» Data records
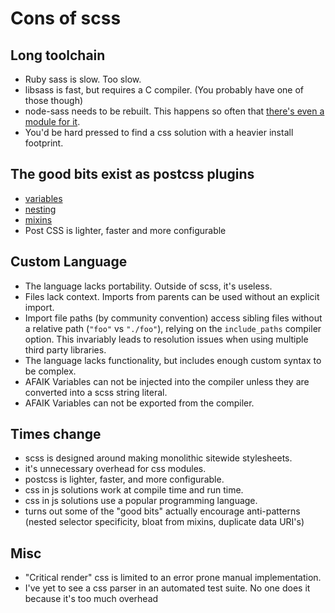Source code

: # Cons of scss


## Long toolchain

- Ruby sass is slow. Too slow.
- libsass is fast, but requires a C compiler.
 (You probably have one of those though)
- node-sass needs to be rebuilt. This happens so often that [there's
 even a module for it](https://www.npmjs.com/package/rebuild-node-sass).
- You'd be hard pressed to find a css solution with a heavier install
 footprint.

## The good bits exist as postcss plugins

- [variables](https://github.com/postcss/postcss-custom-properties)
- [nesting](https://github.com/postcss/postcss-nested)
- [mixins](https://github.com/postcss/postcss-mixins)
- Post CSS is lighter, faster and more configurable

## Custom Language

- The language lacks portability. Outside of scss, it's useless.
- Files lack context. Imports from parents can be used without
 an explicit import.
- Import file paths (by community convention) access sibling files
 without a relative path (`"foo"` vs `"./foo"`), relying on the
 `include_paths` compiler option. This invariably leads to resolution
 issues when using multiple third party libraries.
- The language lacks functionality, but includes enough custom syntax
 to be complex.
- AFAIK Variables can not be injected into the compiler unless they are
 converted into a scss string literal.
- AFAIK Variables can not be exported from the compiler.

## Times change

- scss is designed around making monolithic sitewide stylesheets.
- it's unnecessary overhead for css modules.
- postcss is lighter, faster, and more configurable.
- css in js solutions work at compile time and run time.
- css in js solutions use a popular programming language.
- turns out some of the "good bits" actually encourage anti-patterns
(nested selector specificity, bloat from mixins, duplicate data URI's)

## Misc

- "Critical render" css is limited to an error prone manual
 implementation.
- I've yet to see a css parser in an automated test suite. No one does
 it because it's too much overhead
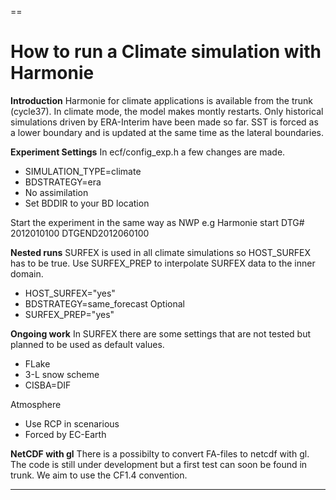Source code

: 
==
# How to run a Climate simulation with Harmonie

**Introduction**
Harmonie for climate applications is available from the trunk (cycle37).
In climate mode, the model makes montly restarts. Only historical simulations driven by ERA-Interim have been made so far.
SST is forced as a lower boundary and is updated at the same time as the lateral boundaries.

**Experiment Settings**
In ecf/config_exp.h  a few changes are made.

* SIMULATION_TYPE=climate
* BDSTRATEGY=era
* No assimilation
* Set BDDIR to your BD location

Start the experiment in the same way as NWP e.g Harmonie start DTG# 2012010100 DTGEND2012060100

**Nested runs**
SURFEX is used in all climate simulations so HOST_SURFEX has to be true.
Use SURFEX_PREP to interpolate SURFEX data to the inner domain.

* HOST_SURFEX="yes"
* BDSTRATEGY=same_forecast
Optional
* SURFEX_PREP="yes"

**Ongoing work**
In SURFEX there are some settings that are not tested but planned to be used as default values.

* FLake
* 3-L snow scheme
* CISBA=DIF

Atmosphere
* Use RCP in scenarious
* Forced by EC-Earth

**NetCDF with gl**
There is a possibilty to convert FA-files to netcdf with gl. The code is still under development but a first test can soon be found in trunk. 
We aim to use the CF1.4 convention.



----


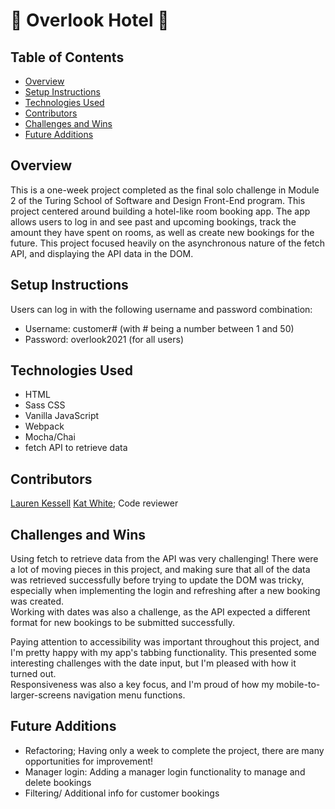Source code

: # 🏨 Overlook Hotel 🏨

## Table of Contents
  - <a href="#overview">Overview</a>
  - <a href="#setup-instructions">Setup Instructions</a>
  - <a href="#technologies-used">Technologies Used</a>
  - <a href="#contributors">Contributors</a>
  - <a href="#challenges-and-wins">Challenges and Wins</a>
  - <a href="#future-additions">Future Additions</a>

## <a id="#overview">Overview</a>
This is a one-week project completed as the final solo challenge in Module 2 of the Turing School of Software and Design Front-End program. This project centered around building a hotel-like room booking app. The app allows users to log in and see past and upcoming bookings, track the amount they have spent on rooms, as well as create new bookings for the future. This project focused heavily on the asynchronous nature of the fetch API, and displaying the API data in the DOM. 

## <a id="#setup-instructions">Setup Instructions</a>
Users can log in with the following username and password combination:
- Username: customer# (with # being a number between 1 and 50)
- Password: overlook2021 (for all users)

## <a id="#technologies-used">Technologies Used</a>
- HTML
- Sass CSS
- Vanilla JavaScript
- Webpack
- Mocha/Chai
- fetch API to retrieve data

## <a id="#contributors">Contributors</a>
[Lauren Kessell](https://github.com/LKessell)
[Kat White](https://github.com/k-atwhite); Code reviewer

## <a id="#challenges-and-wins">Challenges and Wins</a>
Using fetch to retrieve data from the API was very challenging! There were a lot of moving pieces in this project, and making sure that all of the data was retrieved successfully before trying to update the DOM was tricky, especially when implementing the login and refreshing after a new booking was created.  
Working with dates was also a challenge, as the API expected a different format for new bookings to be submitted successfully.  

Paying attention to accessibility was important throughout this project, and I'm pretty happy with my app's tabbing functionality. This presented some interesting challenges with the date input, but I'm pleased with how it turned out.  
Responsiveness was also a key focus, and I'm proud of how my mobile-to-larger-screens navigation menu functions.

## <a id="#future-additions">Future Additions</a>
- Refactoring; Having only a week to complete the project, there are many opportunities for improvement!
- Manager login: Adding a manager login functionality to manage and delete bookings
- Filtering/ Additional info for customer bookings
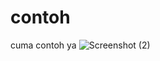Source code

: # contoh
cuma contoh ya
![Screenshot (2)](https://user-images.githubusercontent.com/102212240/164457709-d35af878-8e77-4c15-bde3-d24d1c988c4d.png)
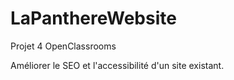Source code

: # LaPanthereWebsite
 Projet 4 OpenClassrooms
 
 Améliorer le SEO et l'accessibilité d'un site existant.
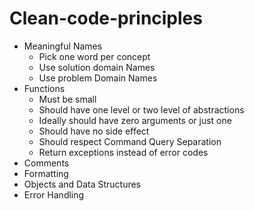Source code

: # Clean-code-principles
- Meaningful Names
    - Pick one word per concept
    - Use solution domain Names
    - Use problem Domain Names
- Functions
    - Must be small
    - Should have one level or two level of abstractions
    - Ideally should have zero arguments or just one
    - Should have no side effect
    - Should respect Command Query Separation
    - Return exceptions instead of error codes
- Comments
- Formatting
- Objects and Data Structures
- Error Handling
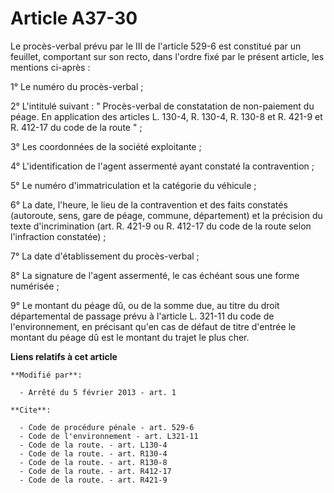 # Article A37-30

Le procès-verbal prévu par le III de l'article 529-6 est constitué par un feuillet, comportant sur son recto, dans l'ordre
fixé par le présent article, les mentions ci-après : 

1° Le numéro du procès-verbal ; 

2° L'intitulé suivant : " Procès-verbal de constatation de non-paiement du péage. En application des articles L. 130-4, 
R. 130-4, R. 130-8 et R. 421-9 et R. 412-17 du code de la route " ; 

3° Les coordonnées de la société exploitante ; 

4° L'identification de l'agent assermenté ayant constaté la contravention ; 

5° Le numéro d'immatriculation et la catégorie du véhicule ; 

6° La date, l'heure, le lieu de la contravention et des faits constatés (autoroute, sens, gare de péage, commune,
département) et la précision du texte d'incrimination (art. R. 421-9 ou R. 412-17 du code de la route selon l'infraction
constatée) ; 

7° La date d'établissement du procès-verbal ; 

8° La signature de l'agent assermenté, le cas échéant sous une forme numérisée ; 

9° Le montant du péage dû, ou de la somme due, au titre du droit départemental de passage prévu à l'article L. 321-11 du code
de l'environnement, en précisant qu'en cas de défaut de titre d'entrée le montant du péage dû est le montant du trajet le
plus cher.

**Liens relatifs à cet article**

	**Modifié par**:

	  - Arrêté du 5 février 2013 - art. 1

	**Cite**:

	  - Code de procédure pénale - art. 529-6
	  - Code de l'environnement - art. L321-11
	  - Code de la route. - art. L130-4
	  - Code de la route. - art. R130-4
	  - Code de la route. - art. R130-8
	  - Code de la route. - art. R412-17
	  - Code de la route. - art. R421-9

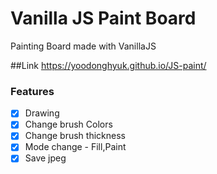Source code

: # Vanilla JS Paint Board

Painting Board made with VanillaJS

##Link
https://yoodonghyuk.github.io/JS-paint/

### Features

- [x] Drawing
- [x] Change brush Colors
- [x] Change brush thickness
- [x] Mode change - Fill,Paint
- [x] Save jpeg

» Try it
Please report, as a bare number, how many lines of the data contain the word "simulations".

» Written answer
2